EXERCISE DETAILS> From the line containing "estado del arte." to the line containing "The primary reviewer" in the records below, set down every line exactly as it stands, both ends included, and skip the pictures.

Source texts of formatted documents:
★ ★ ★ ★ ★ ★ ★

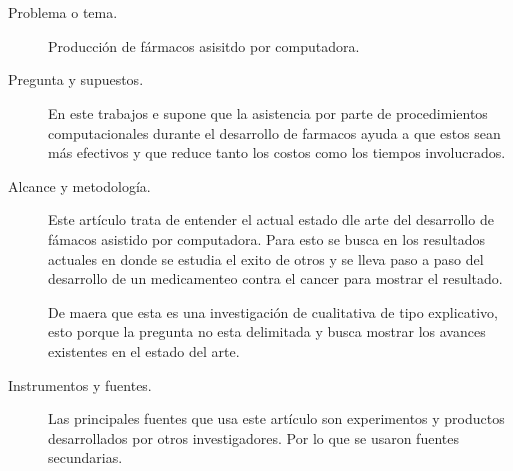 \documentclass[10pt]{beamer}
\begin{document}
\section{\cite{inv 2}}
	\begin{frame}{\cite{inv 2}}
		\begin{description}
			\item[Problema o tema.] Producción de fármacos asisitdo por computadora.
			\item[Pregunta y supuestos.] En este trabajos e supone que la asistencia por parte de procedimientos computacionales durante el desarrollo de farmacos ayuda a que estos sean más efectivos y que reduce tanto los costos como los tiempos involucrados.
		\end{description}
	\end{frame}
	
	\begin{frame}{\cite{inv 2}}
		\begin{description}
			\item[Alcance y metodología.] Este artículo trata de entender el actual estado dle arte del desarrollo de fámacos asistido por computadora. Para esto se busca en los resultados actuales en donde se estudia el exito de otros y se lleva paso a paso del desarrollo de un medicamenteo contra el cancer para mostrar el resultado.
			\par De maera que esta es una investigación de cualitativa de tipo explicativo, esto porque la pregunta no esta delimitada y busca mostrar los avances existentes en el estado del arte.
			\item[Instrumentos y fuentes.] Las principales fuentes que usa este artículo son experimentos y productos desarrollados por otros investigadores. Por lo que se usaron fuentes secundarias.
		\end{description}
		
	\end{frame}
\end{document}
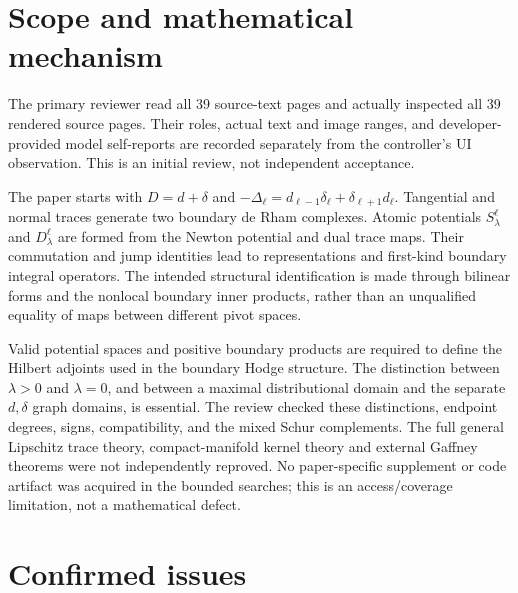 \documentclass[10pt]{article}
\begin{document}
\section*{Scope and mathematical mechanism}
The primary reviewer read all 39 source-text pages and actually inspected all 39 rendered source pages. Their roles, actual text and image ranges, and developer-provided model self-reports are recorded separately from the controller’s UI observation. This is an initial review, not independent acceptance.\par
The paper starts with \(D=d+\delta\) and \(-\Delta_\ell=d_{\ell-1}\delta_\ell+\delta_{\ell+1}d_\ell\). Tangential and normal traces generate two boundary de Rham complexes. Atomic potentials \(S_\lambda^\ell\) and \(D_\lambda^\ell\) are formed from the Newton potential and dual trace maps. Their commutation and jump identities lead to representations and first-kind boundary integral operators. The intended structural identification is made through bilinear forms and the nonlocal boundary inner products, rather than an unqualified equality of maps between different pivot spaces.\par
Valid potential spaces and positive boundary products are required to define the Hilbert adjoints used in the boundary Hodge structure. The distinction between \(\lambda>0\) and \(\lambda=0\), and between a maximal distributional domain and the separate \(d,\delta\) graph domains, is essential. The review checked these distinctions, endpoint degrees, signs, compatibility, and the mixed Schur complements. The full general Lipschitz trace theory, compact-manifold kernel theory and external Gaffney theorems were not independently reproved. No paper-specific supplement or code artifact was acquired in the bounded searches; this is an access/coverage limitation, not a mathematical defect.\par
\section*{Confirmed issues}
\end{document}
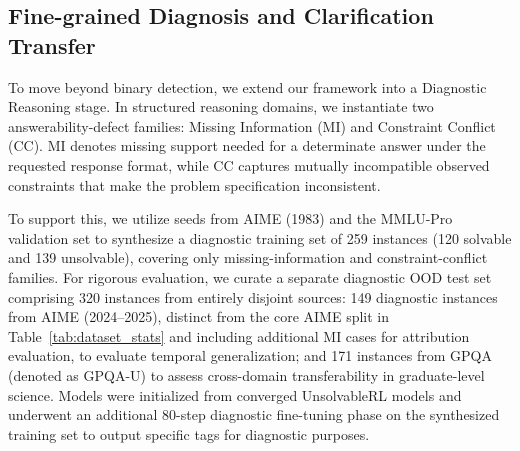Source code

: \subsection{Fine-grained Diagnosis and Clarification Transfer}
\label{sec:diagnostic_reasoning}

To move beyond binary detection, we extend our framework into a Diagnostic Reasoning stage. In structured reasoning domains, we instantiate two answerability-defect families: Missing Information (MI) and Constraint Conflict (CC). MI denotes missing support needed for a determinate answer under the requested response format, while CC captures mutually incompatible observed constraints that make the problem specification inconsistent.

To support this, we utilize seeds from AIME (1983) and the MMLU-Pro validation set to synthesize a diagnostic training set of 259 instances (120 solvable and 139 unsolvable), covering only missing-information and constraint-conflict families. For rigorous evaluation, we curate a separate diagnostic OOD test set comprising 320 instances from entirely disjoint sources: 149 diagnostic instances from AIME (2024--2025), distinct from the core AIME split in Table~\ref{tab:dataset_stats} and including additional MI cases for attribution evaluation, to evaluate temporal generalization; and 171 instances from GPQA (denoted as GPQA-U) to assess cross-domain transferability in graduate-level science. Models were initialized from converged UnsolvableRL models and underwent an additional 80-step diagnostic fine-tuning phase on the synthesized training set to output specific tags for diagnostic purposes.


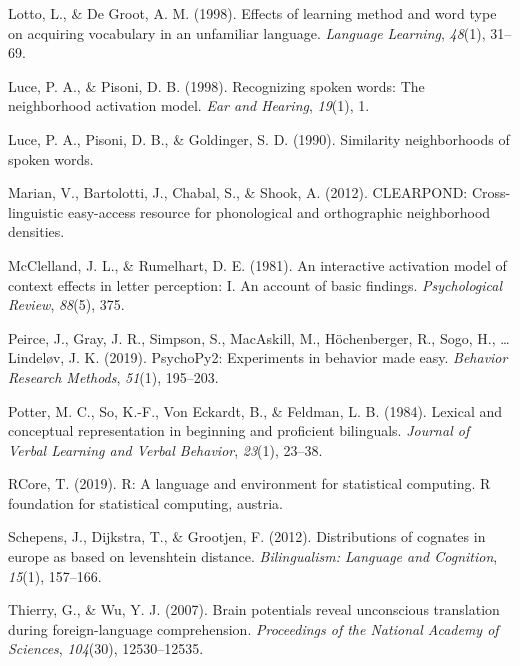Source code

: \documentclass[
  english,
  man,floatsintext]{apa6}
\newlength{\cslhangindent}
\newenvironment{CSLReferences}[2] %
 {%
  \setlength{\parindent}{0pt}
  \ifodd #1 \everypar{\setlength{\hangindent}{\cslhangindent}}\ignorespaces\fi
  \ifnum #2 > 0
  \setlength{\parskip}{#2\baselineskip}
  \fi
 }%
 {}
\begin{document}
\begin{CSLReferences}{1}{0}
\leavevmode{}%
Lotto, L., \& De Groot, A. M. (1998). Effects of learning method and word type on acquiring vocabulary in an unfamiliar language. \emph{Language Learning}, \emph{48}(1), 31--69.

\leavevmode{}%
Luce, P. A., \& Pisoni, D. B. (1998). Recognizing spoken words: The neighborhood activation model. \emph{Ear and Hearing}, \emph{19}(1), 1.

\leavevmode{}%
Luce, P. A., Pisoni, D. B., \& Goldinger, S. D. (1990). Similarity neighborhoods of spoken words.

\leavevmode{}%
Marian, V., Bartolotti, J., Chabal, S., \& Shook, A. (2012). CLEARPOND: Cross-linguistic easy-access resource for phonological and orthographic neighborhood densities.

\leavevmode{}%
McClelland, J. L., \& Rumelhart, D. E. (1981). An interactive activation model of context effects in letter perception: I. An account of basic findings. \emph{Psychological Review}, \emph{88}(5), 375.

\leavevmode{}%
Peirce, J., Gray, J. R., Simpson, S., MacAskill, M., Höchenberger, R., Sogo, H., \ldots{} Lindeløv, J. K. (2019). PsychoPy2: Experiments in behavior made easy. \emph{Behavior Research Methods}, \emph{51}(1), 195--203.

\leavevmode{}%
Potter, M. C., So, K.-F., Von Eckardt, B., \& Feldman, L. B. (1984). Lexical and conceptual representation in beginning and proficient bilinguals. \emph{Journal of Verbal Learning and Verbal Behavior}, \emph{23}(1), 23--38.

\leavevmode{}%
RCore, T. (2019). R: A language and environment for statistical computing. R foundation for statistical computing, austria.

\leavevmode{}%
Schepens, J., Dijkstra, T., \& Grootjen, F. (2012). Distributions of cognates in europe as based on levenshtein distance. \emph{Bilingualism: Language and Cognition}, \emph{15}(1), 157--166.

\leavevmode{}%
Thierry, G., \& Wu, Y. J. (2007). Brain potentials reveal unconscious translation during foreign-language comprehension. \emph{Proceedings of the National Academy of Sciences}, \emph{104}(30), 12530--12535.


\end{CSLReferences}
\end{document}
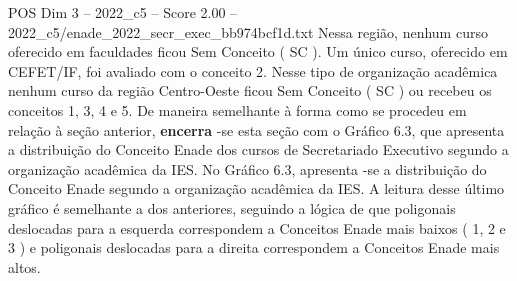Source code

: \begin{textsample}{POS Dim 3 – 2022\_c5 – Score 2.00 – 2022\_c5/enade\_2022\_secr\_exec\_bb974bcf1d.txt}
Nessa região, nenhum curso oferecido em faculdades ficou Sem Conceito ( SC ).
Um único curso, oferecido em CEFET/IF, foi avaliado com o conceito 2.
Nesse tipo de organização acadêmica nenhum curso da região Centro-Oeste ficou Sem Conceito ( SC ) ou recebeu os conceitos 1, 3, 4 e 5.
De maneira semelhante à forma como se procedeu em relação à seção anterior, \textbf{encerra} -se esta seção com o Gráfico 6.3, que apresenta a distribuição do Conceito Enade dos cursos de Secretariado Executivo segundo a organização acadêmica da IES.
No Gráfico 6.3, apresenta -se a distribuição do Conceito Enade segundo a organização acadêmica da IES.
A leitura desse último gráfico é semelhante a dos anteriores, seguindo a lógica de que poligonais deslocadas para a esquerda correspondem a Conceitos Enade mais baixos ( 1, 2 e 3 ) e poligonais deslocadas para a direita correspondem a Conceitos Enade mais altos.

\end{textsample}

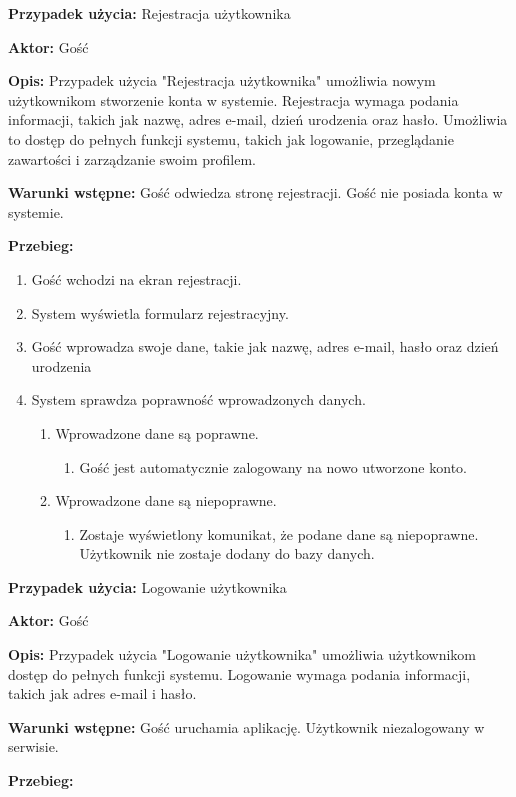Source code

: \textbf{Przypadek użycia:} Rejestracja użytkownika

\textbf{Aktor:} Gość

\textbf{Opis:} Przypadek użycia "Rejestracja użytkownika" umożliwia nowym użytkownikom stworzenie konta w systemie. Rejestracja wymaga podania informacji, takich jak nazwę, adres e-mail, dzień urodzenia oraz hasło. Umożliwia to dostęp do pełnych funkcji systemu, takich jak logowanie, przeglądanie zawartości i zarządzanie swoim profilem.

\textbf{Warunki wstępne:} Gość odwiedza stronę rejestracji. Gość nie posiada konta w systemie.

\textbf{Przebieg:}

\begin{enumerate}
	\item Gość wchodzi na ekran rejestracji.
	\item System wyświetla formularz rejestracyjny.
	\item Gość wprowadza swoje dane, takie jak nazwę, adres e-mail, hasło oraz dzień urodzenia
	\item System sprawdza poprawność wprowadzonych danych.
	\begin{enumerate}
		\item Wprowadzone dane są poprawne.
		\begin{enumerate}
			\item Gość jest automatycznie zalogowany na nowo utworzone konto.
		\end{enumerate}
		\item Wprowadzone dane są niepoprawne.
		\begin{enumerate}
			\item Zostaje wyświetlony komunikat, że podane dane są niepoprawne. Użytkownik nie zostaje dodany do bazy danych.
		\end{enumerate}
	\end{enumerate}
\end{enumerate}


\textbf{Przypadek użycia:} Logowanie użytkownika

\textbf{Aktor:} Gość

\textbf{Opis:} Przypadek użycia "Logowanie użytkownika" umożliwia użytkownikom dostęp do
pełnych funkcji systemu. Logowanie wymaga podania informacji, takich jak adres e-mail
i hasło.

\textbf{Warunki wstępne:} Gość uruchamia aplikację. Użytkownik niezalogowany w serwisie.

\textbf{Przebieg:}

★ ★ ★ ★ ★ ★ ★

SOLUTION FOR THIS TASK>
			\par De maera que esta es una investigación de cualitativa de tipo explicativo, esto porque la pregunta no esta delimitada y busca mostrar los avances existentes en el estado del arte.
			\item[Instrumentos y fuentes.] Las principales fuentes que usa este artículo son experimentos y productos desarrollados por otros investigadores. Por lo que se usaron fuentes secundarias.
		\end{description}
		
	\end{frame}
\end{document}
 \documentclass[10pt]{article}
\begin{document}
\section*{Scope and mathematical mechanism}
The primary reviewer read all 39 source-text pages and actually inspected all 39 rendered source pages. Their roles, actual text and image ranges, and developer-provided model self-reports are recorded separately from the controller’s UI observation. This is an initial review, not independent acceptance.\par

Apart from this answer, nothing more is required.